REUTERS/Ueslei Marcelino
Because the average wage is 500 pesos a month — about $20 — Cubans cannot live on what they make.

“Why Cuba?” a friend asks.

Good question. Yet, having returned from Cuba, maybe a better question is how the (pretrip) Cuba of our imagination ended up comparing to the Cuba my husband and I visited.

Jane Ahlin
Jane Ahlin

Cuba has played a historical role for America since Teddy Roosevelt's charge up San Juan Hill in 1898 during the Spanish-American war. Then came the challenge for the U.S. mid-twentieth century with the Cuban revolution — resulting in Fidel Castro's long rule and the escape and exile of thousands upon thousands of Cubans to Miami — plus the Bay of Pigs fiasco and the Cuban missile crisis.

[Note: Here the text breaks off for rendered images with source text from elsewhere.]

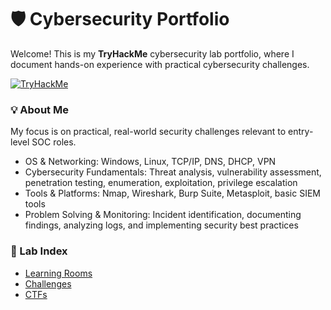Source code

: # 🛡️ Cybersecurity Portfolio

Welcome! This is my **TryHackMe** cybersecurity lab portfolio, where I document hands-on experience with practical cybersecurity challenges.

[![TryHackMe](https://img.shields.io/badge/TryHackMe-Profile-blue?logo=tryhackme&logoColor=white)](https://tryhackme.com/p/dennx2)

### 💡 About Me

<!--
I am a cybersecurity enthusiast with **CompTIA Network+** and **Security+** certifications, building hands-on skills through TryHackMe labs.
-->

My focus is on practical, real-world security challenges relevant to entry-level SOC roles.

- OS & Networking: Windows, Linux, TCP/IP, DNS, DHCP, VPN
- Cybersecurity Fundamentals: Threat analysis, vulnerability assessment, penetration testing, enumeration, exploitation, privilege escalation
- Tools & Platforms: Nmap, Wireshark, Burp Suite, Metasploit, basic SIEM tools
- Problem Solving & Monitoring: Incident identification, documenting findings, analyzing logs, and implementing security best practices

### 📂 Lab Index

- [Learning Rooms](./learning-rooms/)
- [Challenges](./challenges/)
- [CTFs](./ctfs/)
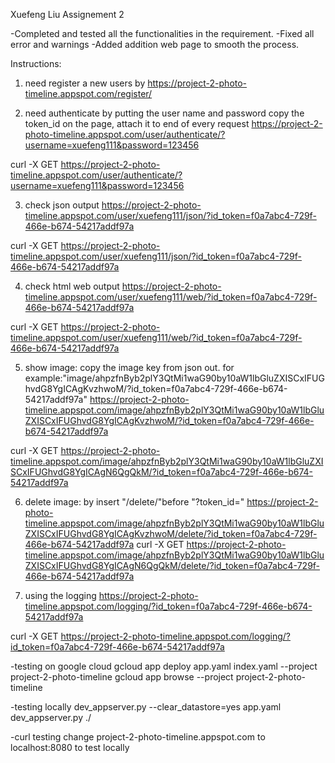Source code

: Xuefeng Liu
Assignement 2

-Completed and tested all the functionalities in the requirement.
-Fixed all error and warnings
-Added addition web page to smooth the process.

Instructions:
1. need register a new users by
  https://project-2-photo-timeline.appspot.com/register/

2. need authenticate
by putting the user name and password
copy the token_id on the page, attach it to end of every request
https://project-2-photo-timeline.appspot.com/user/authenticate/?username=xuefeng111&password=123456

curl -X GET https://project-2-photo-timeline.appspot.com/user/authenticate/?username=xuefeng111&password=123456

3. check json output
 https://project-2-photo-timeline.appspot.com/user/xuefeng111/json/?id_token=f0a7abc4-729f-466e-b674-54217addf97a

 curl -X GET https://project-2-photo-timeline.appspot.com/user/xuefeng111/json/?id_token=f0a7abc4-729f-466e-b674-54217addf97a


4. check html web output
 https://project-2-photo-timeline.appspot.com/user/xuefeng111/web/?id_token=f0a7abc4-729f-466e-b674-54217addf97a

 curl -X GET https://project-2-photo-timeline.appspot.com/user/xuefeng111/web/?id_token=f0a7abc4-729f-466e-b674-54217addf97a

5. show image: copy the image key from json out. for example:"image/ahpzfnByb2plY3QtMi1waG90by10aW1lbGluZXISCxIFUGhvdG8YgICAgKvzhwoM/?id_token=f0a7abc4-729f-466e-b674-54217addf97a"
https://project-2-photo-timeline.appspot.com/image/ahpzfnByb2plY3QtMi1waG90by10aW1lbGluZXISCxIFUGhvdG8YgICAgKvzhwoM/?id_token=f0a7abc4-729f-466e-b674-54217addf97a

curl -X GET https://project-2-photo-timeline.appspot.com/image/ahpzfnByb2plY3QtMi1waG90by10aW1lbGluZXISCxIFUGhvdG8YgICAgN6QgQkM/?id_token=f0a7abc4-729f-466e-b674-54217addf97a
 
6. delete image: by insert "/delete/"before "?token_id="
https://project-2-photo-timeline.appspot.com/image/ahpzfnByb2plY3QtMi1waG90by10aW1lbGluZXISCxIFUGhvdG8YgICAgKvzhwoM/delete/?id_token=f0a7abc4-729f-466e-b674-54217addf97a
curl -X GET https://project-2-photo-timeline.appspot.com/image/ahpzfnByb2plY3QtMi1waG90by10aW1lbGluZXISCxIFUGhvdG8YgICAgN6QgQkM/delete/?id_token=f0a7abc4-729f-466e-b674-54217addf97a

7. using the logging
https://project-2-photo-timeline.appspot.com/logging/?id_token=f0a7abc4-729f-466e-b674-54217addf97a

curl -X GET https://project-2-photo-timeline.appspot.com/logging/?id_token=f0a7abc4-729f-466e-b674-54217addf97a

-testing on google cloud
gcloud app deploy app.yaml index.yaml --project project-2-photo-timeline
gcloud app browse --project project-2-photo-timeline

-testing locally
dev_appserver.py --clear_datastore=yes app.yaml
dev_appserver.py ./

-curl testing
change project-2-photo-timeline.appspot.com to localhost:8080 to test locally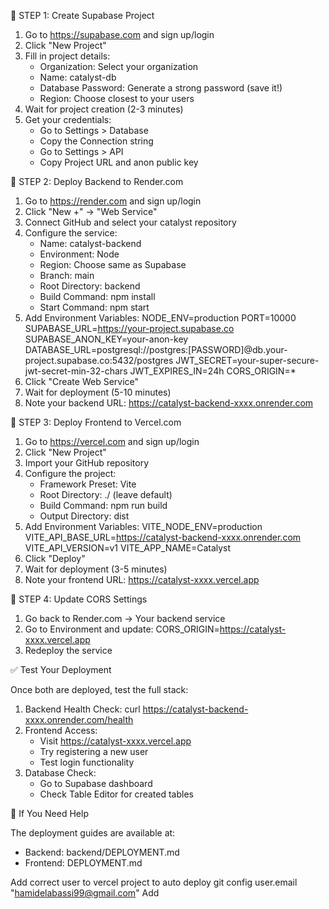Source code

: 🚀 STEP 1: Create Supabase Project

1. Go to https://supabase.com and sign up/login
2. Click "New Project"
3. Fill in project details:
   - Organization: Select your organization
   - Name: catalyst-db
   - Database Password: Generate a strong password (save it!)
   - Region: Choose closest to your users
4. Wait for project creation (2-3 minutes)
5. Get your credentials:
   - Go to Settings > Database
   - Copy the Connection string
   - Go to Settings > API
   - Copy Project URL and anon public key

🚀 STEP 2: Deploy Backend to Render.com

1. Go to https://render.com and sign up/login
2. Click "New +" → "Web Service"
3. Connect GitHub and select your catalyst repository
4. Configure the service:
   - Name: catalyst-backend
   - Environment: Node
   - Region: Choose same as Supabase
   - Branch: main
   - Root Directory: backend
   - Build Command: npm install
   - Start Command: npm start
5. Add Environment Variables:
   NODE_ENV=production
   PORT=10000
   SUPABASE_URL=https://your-project.supabase.co
   SUPABASE_ANON_KEY=your-anon-key
   DATABASE_URL=postgresql://postgres:[PASSWORD]@db.your-project.supabase.co:5432/postgres
   JWT_SECRET=your-super-secure-jwt-secret-min-32-chars
   JWT_EXPIRES_IN=24h
   CORS_ORIGIN=*
6. Click "Create Web Service"
7. Wait for deployment (5-10 minutes)
8. Note your backend URL: https://catalyst-backend-xxxx.onrender.com

🚀 STEP 3: Deploy Frontend to Vercel.com

1. Go to https://vercel.com and sign up/login
2. Click "New Project"
3. Import your GitHub repository
4. Configure the project:
   - Framework Preset: Vite
   - Root Directory: ./ (leave default)
   - Build Command: npm run build
   - Output Directory: dist
5. Add Environment Variables:
   VITE_NODE_ENV=production
   VITE_API_BASE_URL=https://catalyst-backend-xxxx.onrender.com
   VITE_API_VERSION=v1
   VITE_APP_NAME=Catalyst
6. Click "Deploy"
7. Wait for deployment (3-5 minutes)
8. Note your frontend URL: https://catalyst-xxxx.vercel.app

🚀 STEP 4: Update CORS Settings

1. Go back to Render.com → Your backend service
2. Go to Environment and update:
   CORS_ORIGIN=https://catalyst-xxxx.vercel.app
3. Redeploy the service

✅ Test Your Deployment

Once both are deployed, test the full stack:

1. Backend Health Check:
   curl https://catalyst-backend-xxxx.onrender.com/health
2. Frontend Access:
   - Visit https://catalyst-xxxx.vercel.app
   - Try registering a new user
   - Test login functionality
3. Database Check:
   - Go to Supabase dashboard
   - Check Table Editor for created tables

🔧 If You Need Help

The deployment guides are available at:
- Backend: backend/DEPLOYMENT.md
- Frontend: DEPLOYMENT.md

Add correct user to vercel project to auto deploy
git config user.email "hamidelabassi99@gmail.com"
Add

Other U.S.-related events came in 1980 with the Mariel boatlift ("Cuban Exodus") and in 1999, with the Elian Gonzalez custody fight. Even today Cuba is a proverbial political football in our national elections.

A paean to other eras

Beyond the political, the appeal — mystique — of Cuba includes the romantic: salsa (dance), highly coveted cigars, 1950s American cars, Cuban baroque architecture, Ernest Hemingway's sojourn in the country, and, yes, gangsters and "Godfather II." This lovely island nation of 11 million people — a conglomeration-population of European, African, South American and Latin American races and cultures — is a paean to other eras and, even now, a place to feel as if one has stepped a half-century back in time.

Imagination did not prepare me for how well educated Cubans are and how arts-heavy the culture is. Cuban jazz, Cuban "Son" (combined Spanish and African musical elements that spawned the mambo, cha-cha and salsa), classical dance, modern dance, painting, bronze sculpture and unique leather work all manage to thrive although government support is bare-bones and there is little access to international markets and recognition. Sad to say, Cubans live in a failed economy with government owning and running everything. Then, too, American sanctions — softened under President Barack Obama and reasserted by President Donald Trump — make trade either difficult or impossible, not only with America but with America's partners.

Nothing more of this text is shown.